Disclaimer: In no way am I implying that Java, C, C++ are going away. These are my thoughts on the programming languages which will make a bigger impact this decade.

If you need any evidence as to why the old guard is not going away anytime soon then you don’t need to look beyond this.

Federal Agencies IT Report 2016

Department of Defense still uses an IBM Series 1 and 8-inch floppy disks in 2016. For the fiscal year 2017, the budget for IT was $89 billion, and much of it was to maintain the legacy systems in use. Is it not wild that there’s still a company in 2017 making money by manufacturing floppy disks?! Full report here

According to this report, 64% of Java developers are still on JDK 8. What’s the current version of Java you ask? Java 13, with Java 14 coming out in March 2020. Python 2 was recently deprecated and Python 3 is the de-facto language for parseltongues. Languages that have been around for a while continue to reinvent themselves. But that doesn’t mean that new languages can’t make a dent in their market share.

Photo by Mark Leishman on Unsplash with some creativity from me 🤓

Programming languages like Java, C, C++ were the first ones to define new programming paradigms. That also means that they carry a lot of baggage because of backward compatibility. The languages which are emerging or have emerged over the last decade were designed because the old ones were lacking in readability, memory management, concurrency, fast execution. The second wave of languages like Python, JavaScript, Ruby tried to address those issues and there was a movement towards dynamic typing but the compile safety of static typing is making its way back as it should.

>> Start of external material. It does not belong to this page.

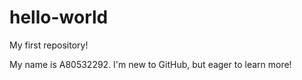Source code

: # hello-world
My first repository!

My name is A80532292. I'm new to GitHub, but eager to learn more!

The modern languages as they are called are statically typed while being fast and offer loads of other improvements like in-built concurrency model, null safety, better memory management, etc. There are a ton of programming languages out there, but in my opinion, these three will lead the way for the next generation of software writing.

Kotlin

Kotlin from kotlinlang.org

Named after the Kotlin island near St. Petersburg, this open-source programming language created by JetBrains (the company behind IntelliJ IDEA and a host of other cool IDEs) continues to grow in popularity as a Java alternative. The first stable release came out in February 2016 and in such a short span, it has already become the #2 language on the JVM after Java.

The reasons I think it will make a big impact are:

* 100% interoperable with Java. Works with all Java libraries.

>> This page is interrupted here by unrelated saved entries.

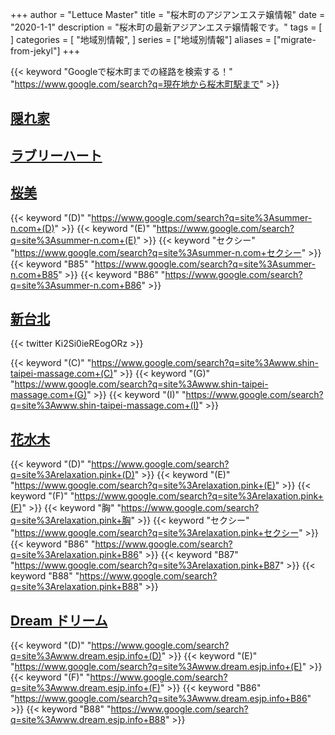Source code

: +++
author = "Lettuce Master"
title = "桜木町のアジアンエステ嬢情報"
date = "2020-1-1"
description = "桜木町の最新アジアンエステ嬢情報です。"
tags = [
]
categories = [
    "地域別情報",
]
series = ["地域別情報"]
aliases = ["migrate-from-jekyl"]
+++

{{< keyword "Googleで桜木町までの経路を検索する！" "https://www.google.com/search?q=現在地から桜木町駅まで" >}}

## [隠れ家](https://jasmine-mizonokuti.xyz/)


## [ラブリーハート](http://biraku.este88.com/)


## [桜美](http://summer-n.com/rrr/)
{{< keyword "(D)" "https://www.google.com/search?q=site%3Asummer-n.com+(D)" >}} {{< keyword "(E)" "https://www.google.com/search?q=site%3Asummer-n.com+(E)" >}} {{< keyword "セクシー" "https://www.google.com/search?q=site%3Asummer-n.com+セクシー" >}} {{< keyword "B85" "https://www.google.com/search?q=site%3Asummer-n.com+B85" >}} {{< keyword "B86" "https://www.google.com/search?q=site%3Asummer-n.com+B86" >}} 

## [新台北](https://www.shin-taipei-massage.com/)


{{< twitter Ki2Si0ieREogORz >}}

{{< keyword "(C)" "https://www.google.com/search?q=site%3Awww.shin-taipei-massage.com+(C)" >}} {{< keyword "(G)" "https://www.google.com/search?q=site%3Awww.shin-taipei-massage.com+(G)" >}} {{< keyword "(I)" "https://www.google.com/search?q=site%3Awww.shin-taipei-massage.com+(I)" >}} 

## [花水木](http://relaxation.pink/)
{{< keyword "(D)" "https://www.google.com/search?q=site%3Arelaxation.pink+(D)" >}} {{< keyword "(E)" "https://www.google.com/search?q=site%3Arelaxation.pink+(E)" >}} {{< keyword "(F)" "https://www.google.com/search?q=site%3Arelaxation.pink+(F)" >}} {{< keyword "胸" "https://www.google.com/search?q=site%3Arelaxation.pink+胸" >}} {{< keyword "セクシー" "https://www.google.com/search?q=site%3Arelaxation.pink+セクシー" >}} {{< keyword "B86" "https://www.google.com/search?q=site%3Arelaxation.pink+B86" >}} {{< keyword "B87" "https://www.google.com/search?q=site%3Arelaxation.pink+B87" >}} {{< keyword "B88" "https://www.google.com/search?q=site%3Arelaxation.pink+B88" >}} 

## [Dream ドリーム](http://www.dream.esjp.info/)
{{< keyword "(D)" "https://www.google.com/search?q=site%3Awww.dream.esjp.info+(D)" >}} {{< keyword "(E)" "https://www.google.com/search?q=site%3Awww.dream.esjp.info+(E)" >}} {{< keyword "(F)" "https://www.google.com/search?q=site%3Awww.dream.esjp.info+(F)" >}} {{< keyword "B86" "https://www.google.com/search?q=site%3Awww.dream.esjp.info+B86" >}} {{< keyword "B88" "https://www.google.com/search?q=site%3Awww.dream.esjp.info+B88" >}}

* Null safety is built into the language. None of those pesky NullPointerExceptions

* Google has made it a preferred language on Android. They are even going to be working on Kotlin APIs for Android framework

* It writes SO much better than Java. (Later versions of Java, Java 15 and onwards plan to introduce a lot of features which Kotlin has, but remember, Java is at version 15 and Kotlin is at 1.3.60, just saying)

* Coroutines brings a concurrency model, and for greenfield projects, Kotlin is the preferred language.

* Support for native code via LLVM, multiplatform, and even Kotlin for JavaScript! It’s not just a language, but an ecosystem!! 🧡

Kotlin Census 2019

Kotlinlang.org

Golang or Go

Golang from vertica.com

I’ll be honest, the reason I became interested in Go initially was because of the cute mascot. I mean, it’s such a goofy looking gopher!

The first version was announced in March 2012 by Google, where it was created by Ken Thompson, Rob Pike and Robert Griesemer. Why do I need to mention their names? Oh because these guys collectively are responsible for the Unix Operating System, UTF-8 standard and code generation for the V8 Javascript engine. No biggie.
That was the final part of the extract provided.